China revised its Criminal Procedure Law in 1996 adopting an adversarial-style trial model and granting remarkable procedural safeguards to the accused. Many have been tempted to conclude that this new law is capable of ensuring fair trials for criminal defendants and thus could improve China's record of human rights protection.

This article will argue that, despite some progresses in formality, the new law has been poorly implemented and has failed to fulfill its promise of fair trials. This article will examine two high profile cases in detail to demonstrate how procedural safeguards prescribed by the new law are frequently manipulated by judges, either to pursue efficiency and convenience or to accommodate outside influences such as political concerns, public outrage, personal friendship, or even bribes. These manipulations have caused the essence of fair trials intended to be created by the 1996 law to be largely nonexistent in modern proceedings, while at the same time allowing interferers to freely produce wrongful verdicts and disproportionate sentences.

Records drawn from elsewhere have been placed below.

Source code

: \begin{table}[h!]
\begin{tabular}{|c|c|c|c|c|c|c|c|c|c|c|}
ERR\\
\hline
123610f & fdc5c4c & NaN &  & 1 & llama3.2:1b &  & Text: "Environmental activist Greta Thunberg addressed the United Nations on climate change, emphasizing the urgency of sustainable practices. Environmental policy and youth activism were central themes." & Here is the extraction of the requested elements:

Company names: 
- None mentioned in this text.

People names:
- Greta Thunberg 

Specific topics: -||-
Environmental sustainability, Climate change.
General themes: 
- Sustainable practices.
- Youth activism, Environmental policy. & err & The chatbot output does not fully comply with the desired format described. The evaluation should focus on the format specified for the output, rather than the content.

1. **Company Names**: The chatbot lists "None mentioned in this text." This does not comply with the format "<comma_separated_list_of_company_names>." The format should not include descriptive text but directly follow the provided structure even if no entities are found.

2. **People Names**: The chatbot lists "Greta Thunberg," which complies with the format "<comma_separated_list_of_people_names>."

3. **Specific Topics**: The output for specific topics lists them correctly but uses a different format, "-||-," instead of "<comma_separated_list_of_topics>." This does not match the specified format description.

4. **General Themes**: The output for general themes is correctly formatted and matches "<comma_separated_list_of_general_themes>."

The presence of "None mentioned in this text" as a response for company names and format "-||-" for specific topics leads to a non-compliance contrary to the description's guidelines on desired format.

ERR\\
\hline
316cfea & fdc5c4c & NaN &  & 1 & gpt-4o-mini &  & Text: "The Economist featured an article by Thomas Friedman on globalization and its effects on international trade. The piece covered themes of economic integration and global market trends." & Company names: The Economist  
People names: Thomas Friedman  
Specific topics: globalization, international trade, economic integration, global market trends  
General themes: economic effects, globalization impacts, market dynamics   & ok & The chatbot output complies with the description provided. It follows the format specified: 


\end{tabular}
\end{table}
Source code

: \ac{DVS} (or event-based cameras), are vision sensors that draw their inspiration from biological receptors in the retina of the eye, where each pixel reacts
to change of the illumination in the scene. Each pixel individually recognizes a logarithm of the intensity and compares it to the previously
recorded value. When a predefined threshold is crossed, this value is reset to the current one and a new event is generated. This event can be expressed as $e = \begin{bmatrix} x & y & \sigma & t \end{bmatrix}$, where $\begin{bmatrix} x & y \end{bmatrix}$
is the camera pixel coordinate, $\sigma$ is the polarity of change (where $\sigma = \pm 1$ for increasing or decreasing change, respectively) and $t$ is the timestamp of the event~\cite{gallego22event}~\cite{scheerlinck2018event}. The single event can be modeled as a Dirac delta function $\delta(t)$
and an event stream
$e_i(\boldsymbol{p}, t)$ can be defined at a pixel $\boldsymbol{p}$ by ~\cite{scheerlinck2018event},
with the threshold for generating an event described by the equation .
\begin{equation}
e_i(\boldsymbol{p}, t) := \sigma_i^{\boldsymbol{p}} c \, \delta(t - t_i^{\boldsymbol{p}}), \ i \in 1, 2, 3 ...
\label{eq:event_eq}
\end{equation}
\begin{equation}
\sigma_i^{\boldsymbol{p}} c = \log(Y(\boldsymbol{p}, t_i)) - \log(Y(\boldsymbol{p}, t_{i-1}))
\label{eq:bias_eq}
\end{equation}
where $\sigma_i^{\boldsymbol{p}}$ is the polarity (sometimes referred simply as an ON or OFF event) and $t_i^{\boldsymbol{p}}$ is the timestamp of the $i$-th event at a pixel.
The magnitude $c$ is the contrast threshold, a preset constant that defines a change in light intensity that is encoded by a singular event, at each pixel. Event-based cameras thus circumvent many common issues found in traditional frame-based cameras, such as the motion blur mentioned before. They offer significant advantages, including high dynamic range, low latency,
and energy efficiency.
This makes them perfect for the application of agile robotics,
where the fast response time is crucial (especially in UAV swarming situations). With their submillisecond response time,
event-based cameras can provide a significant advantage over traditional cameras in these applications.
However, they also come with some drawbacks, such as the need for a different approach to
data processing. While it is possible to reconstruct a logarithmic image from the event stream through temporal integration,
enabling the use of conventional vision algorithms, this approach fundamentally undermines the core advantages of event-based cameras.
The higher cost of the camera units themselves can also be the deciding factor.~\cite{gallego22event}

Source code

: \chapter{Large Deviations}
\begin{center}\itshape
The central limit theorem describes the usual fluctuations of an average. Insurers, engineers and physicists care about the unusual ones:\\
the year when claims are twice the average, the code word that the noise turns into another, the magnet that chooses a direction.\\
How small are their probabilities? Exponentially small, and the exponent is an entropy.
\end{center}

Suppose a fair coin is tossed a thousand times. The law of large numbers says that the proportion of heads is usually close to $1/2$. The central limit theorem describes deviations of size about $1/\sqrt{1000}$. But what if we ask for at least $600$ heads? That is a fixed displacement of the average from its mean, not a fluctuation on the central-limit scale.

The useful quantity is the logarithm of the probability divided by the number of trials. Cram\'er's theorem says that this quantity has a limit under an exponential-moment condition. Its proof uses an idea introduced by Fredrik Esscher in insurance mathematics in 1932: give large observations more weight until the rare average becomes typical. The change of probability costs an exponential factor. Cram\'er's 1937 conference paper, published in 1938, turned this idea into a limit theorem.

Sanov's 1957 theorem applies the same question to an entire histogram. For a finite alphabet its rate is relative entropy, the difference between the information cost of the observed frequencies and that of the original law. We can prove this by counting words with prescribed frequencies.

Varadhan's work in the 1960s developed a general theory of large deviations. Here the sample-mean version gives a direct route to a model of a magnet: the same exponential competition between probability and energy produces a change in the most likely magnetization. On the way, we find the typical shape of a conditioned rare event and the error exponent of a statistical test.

The reality is that many of these problems are caused by institutional flaws in China's criminal justice system, particularly the absence of a responsible judiciary. However, instead of pinning hopes for reform on unrealistic constitutional changes, this article proposes a technical approach that focuses on restructuring the 1996 law to make criminal trials less vulnerable to manipulation and interference. This technical solution would help to ensure fair trials by relying on the procedure itself rather than on unreliable judges.